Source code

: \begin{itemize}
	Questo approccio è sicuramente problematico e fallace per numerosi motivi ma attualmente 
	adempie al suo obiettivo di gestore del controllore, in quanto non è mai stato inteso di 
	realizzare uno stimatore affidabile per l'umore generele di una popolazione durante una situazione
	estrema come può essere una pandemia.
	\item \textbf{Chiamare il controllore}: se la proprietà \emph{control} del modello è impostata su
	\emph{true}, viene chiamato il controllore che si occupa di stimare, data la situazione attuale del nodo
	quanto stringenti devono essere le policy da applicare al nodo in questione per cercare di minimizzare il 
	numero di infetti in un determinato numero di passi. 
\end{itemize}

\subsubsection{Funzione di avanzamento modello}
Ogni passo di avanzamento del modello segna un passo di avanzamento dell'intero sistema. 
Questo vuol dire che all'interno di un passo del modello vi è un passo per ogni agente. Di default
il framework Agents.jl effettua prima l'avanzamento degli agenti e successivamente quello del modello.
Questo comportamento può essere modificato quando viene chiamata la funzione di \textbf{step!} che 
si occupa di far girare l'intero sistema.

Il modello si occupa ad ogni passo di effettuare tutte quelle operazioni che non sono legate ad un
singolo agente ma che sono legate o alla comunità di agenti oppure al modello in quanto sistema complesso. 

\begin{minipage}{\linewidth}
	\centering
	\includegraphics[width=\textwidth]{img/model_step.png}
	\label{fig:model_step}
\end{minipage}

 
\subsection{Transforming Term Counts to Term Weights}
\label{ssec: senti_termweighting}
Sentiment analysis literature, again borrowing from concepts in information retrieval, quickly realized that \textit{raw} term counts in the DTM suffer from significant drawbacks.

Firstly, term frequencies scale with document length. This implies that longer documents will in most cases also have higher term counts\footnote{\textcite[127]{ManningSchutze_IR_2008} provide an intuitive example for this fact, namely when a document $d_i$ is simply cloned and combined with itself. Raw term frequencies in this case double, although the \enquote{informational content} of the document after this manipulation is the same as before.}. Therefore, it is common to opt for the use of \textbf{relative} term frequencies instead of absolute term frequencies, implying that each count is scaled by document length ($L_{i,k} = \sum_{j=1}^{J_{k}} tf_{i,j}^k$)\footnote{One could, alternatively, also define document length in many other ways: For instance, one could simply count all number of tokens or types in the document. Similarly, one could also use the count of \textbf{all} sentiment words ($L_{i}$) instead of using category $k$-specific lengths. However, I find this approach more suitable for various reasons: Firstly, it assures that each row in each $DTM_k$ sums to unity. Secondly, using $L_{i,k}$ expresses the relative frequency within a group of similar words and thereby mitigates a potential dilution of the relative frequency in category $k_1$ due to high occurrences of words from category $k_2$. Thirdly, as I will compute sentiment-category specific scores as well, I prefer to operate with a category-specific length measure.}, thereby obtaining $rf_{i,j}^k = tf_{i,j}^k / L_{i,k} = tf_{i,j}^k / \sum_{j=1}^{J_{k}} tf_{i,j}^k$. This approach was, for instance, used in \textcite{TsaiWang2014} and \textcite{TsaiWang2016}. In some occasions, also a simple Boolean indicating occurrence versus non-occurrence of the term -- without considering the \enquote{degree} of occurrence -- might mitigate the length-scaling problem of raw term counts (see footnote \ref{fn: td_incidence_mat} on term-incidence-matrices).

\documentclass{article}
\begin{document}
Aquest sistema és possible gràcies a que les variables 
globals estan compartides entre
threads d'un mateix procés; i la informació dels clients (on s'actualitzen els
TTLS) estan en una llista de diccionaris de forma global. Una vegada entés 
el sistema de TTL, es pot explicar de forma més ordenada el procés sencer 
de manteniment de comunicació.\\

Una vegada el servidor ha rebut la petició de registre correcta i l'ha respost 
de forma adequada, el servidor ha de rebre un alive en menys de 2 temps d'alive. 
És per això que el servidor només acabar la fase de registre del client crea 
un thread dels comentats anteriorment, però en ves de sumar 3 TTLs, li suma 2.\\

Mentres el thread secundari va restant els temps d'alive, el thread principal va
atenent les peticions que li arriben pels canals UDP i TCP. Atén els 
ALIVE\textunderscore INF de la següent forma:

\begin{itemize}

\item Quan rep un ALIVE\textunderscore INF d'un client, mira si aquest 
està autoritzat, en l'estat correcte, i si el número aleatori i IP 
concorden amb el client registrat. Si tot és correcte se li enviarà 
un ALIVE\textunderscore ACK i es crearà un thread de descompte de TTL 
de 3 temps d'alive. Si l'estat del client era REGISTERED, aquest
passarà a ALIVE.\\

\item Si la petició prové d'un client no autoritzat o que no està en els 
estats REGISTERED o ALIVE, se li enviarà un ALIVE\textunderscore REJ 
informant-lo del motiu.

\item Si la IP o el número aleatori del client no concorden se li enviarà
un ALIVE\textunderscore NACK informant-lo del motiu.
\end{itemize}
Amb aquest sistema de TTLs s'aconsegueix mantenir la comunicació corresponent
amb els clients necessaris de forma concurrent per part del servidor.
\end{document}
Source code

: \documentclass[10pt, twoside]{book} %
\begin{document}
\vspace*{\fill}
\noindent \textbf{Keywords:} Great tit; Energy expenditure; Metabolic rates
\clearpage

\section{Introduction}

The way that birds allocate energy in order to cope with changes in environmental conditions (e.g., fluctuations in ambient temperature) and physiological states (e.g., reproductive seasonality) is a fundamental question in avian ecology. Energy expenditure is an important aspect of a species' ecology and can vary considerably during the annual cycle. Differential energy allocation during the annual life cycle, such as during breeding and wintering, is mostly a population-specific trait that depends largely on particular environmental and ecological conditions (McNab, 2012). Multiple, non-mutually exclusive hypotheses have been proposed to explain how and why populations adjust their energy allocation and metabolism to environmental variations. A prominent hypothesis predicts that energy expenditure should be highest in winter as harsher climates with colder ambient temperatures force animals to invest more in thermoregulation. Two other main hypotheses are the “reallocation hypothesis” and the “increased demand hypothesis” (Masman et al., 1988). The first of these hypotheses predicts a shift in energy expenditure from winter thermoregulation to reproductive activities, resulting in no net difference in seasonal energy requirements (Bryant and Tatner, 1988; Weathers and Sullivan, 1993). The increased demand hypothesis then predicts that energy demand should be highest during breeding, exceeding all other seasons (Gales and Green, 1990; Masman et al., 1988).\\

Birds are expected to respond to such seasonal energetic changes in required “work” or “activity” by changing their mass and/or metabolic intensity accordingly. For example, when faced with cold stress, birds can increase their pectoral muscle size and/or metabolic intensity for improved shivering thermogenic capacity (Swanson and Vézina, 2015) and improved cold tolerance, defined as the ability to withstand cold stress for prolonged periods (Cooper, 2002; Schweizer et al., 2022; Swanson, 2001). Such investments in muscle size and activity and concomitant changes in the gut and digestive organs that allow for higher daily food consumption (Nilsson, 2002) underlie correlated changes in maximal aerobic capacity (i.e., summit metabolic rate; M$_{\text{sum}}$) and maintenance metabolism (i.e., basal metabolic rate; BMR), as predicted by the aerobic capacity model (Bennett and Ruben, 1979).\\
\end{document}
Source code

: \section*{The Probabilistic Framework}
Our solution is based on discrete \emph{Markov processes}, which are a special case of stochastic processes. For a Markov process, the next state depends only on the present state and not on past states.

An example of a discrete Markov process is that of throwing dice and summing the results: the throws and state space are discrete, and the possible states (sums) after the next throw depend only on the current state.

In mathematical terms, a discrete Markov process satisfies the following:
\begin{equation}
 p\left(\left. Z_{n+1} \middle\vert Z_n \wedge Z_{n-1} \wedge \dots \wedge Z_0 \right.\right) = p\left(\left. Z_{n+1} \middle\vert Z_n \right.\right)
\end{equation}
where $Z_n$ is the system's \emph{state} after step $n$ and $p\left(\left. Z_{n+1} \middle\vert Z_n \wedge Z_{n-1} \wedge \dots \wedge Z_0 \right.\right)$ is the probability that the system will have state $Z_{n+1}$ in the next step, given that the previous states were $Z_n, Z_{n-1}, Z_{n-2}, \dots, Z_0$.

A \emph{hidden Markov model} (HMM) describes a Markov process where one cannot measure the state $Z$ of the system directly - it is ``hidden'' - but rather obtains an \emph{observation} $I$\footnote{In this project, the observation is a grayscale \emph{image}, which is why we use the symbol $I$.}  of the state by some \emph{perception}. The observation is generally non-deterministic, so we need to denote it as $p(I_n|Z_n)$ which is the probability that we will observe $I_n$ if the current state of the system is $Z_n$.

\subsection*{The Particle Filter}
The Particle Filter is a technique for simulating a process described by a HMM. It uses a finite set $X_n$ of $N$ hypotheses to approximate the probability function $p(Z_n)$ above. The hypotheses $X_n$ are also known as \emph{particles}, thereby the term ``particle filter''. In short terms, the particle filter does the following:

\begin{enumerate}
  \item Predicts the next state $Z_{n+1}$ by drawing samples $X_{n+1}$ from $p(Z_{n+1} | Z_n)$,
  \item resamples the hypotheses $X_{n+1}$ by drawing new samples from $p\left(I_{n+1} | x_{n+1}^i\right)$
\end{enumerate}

----------------

▶ _Exercise details_: Gather every line from the entries above where the word "label" appears, and copy them.

▶ _Result for this task_:
	\label{fig:model_step}
\label{ssec: senti_termweighting}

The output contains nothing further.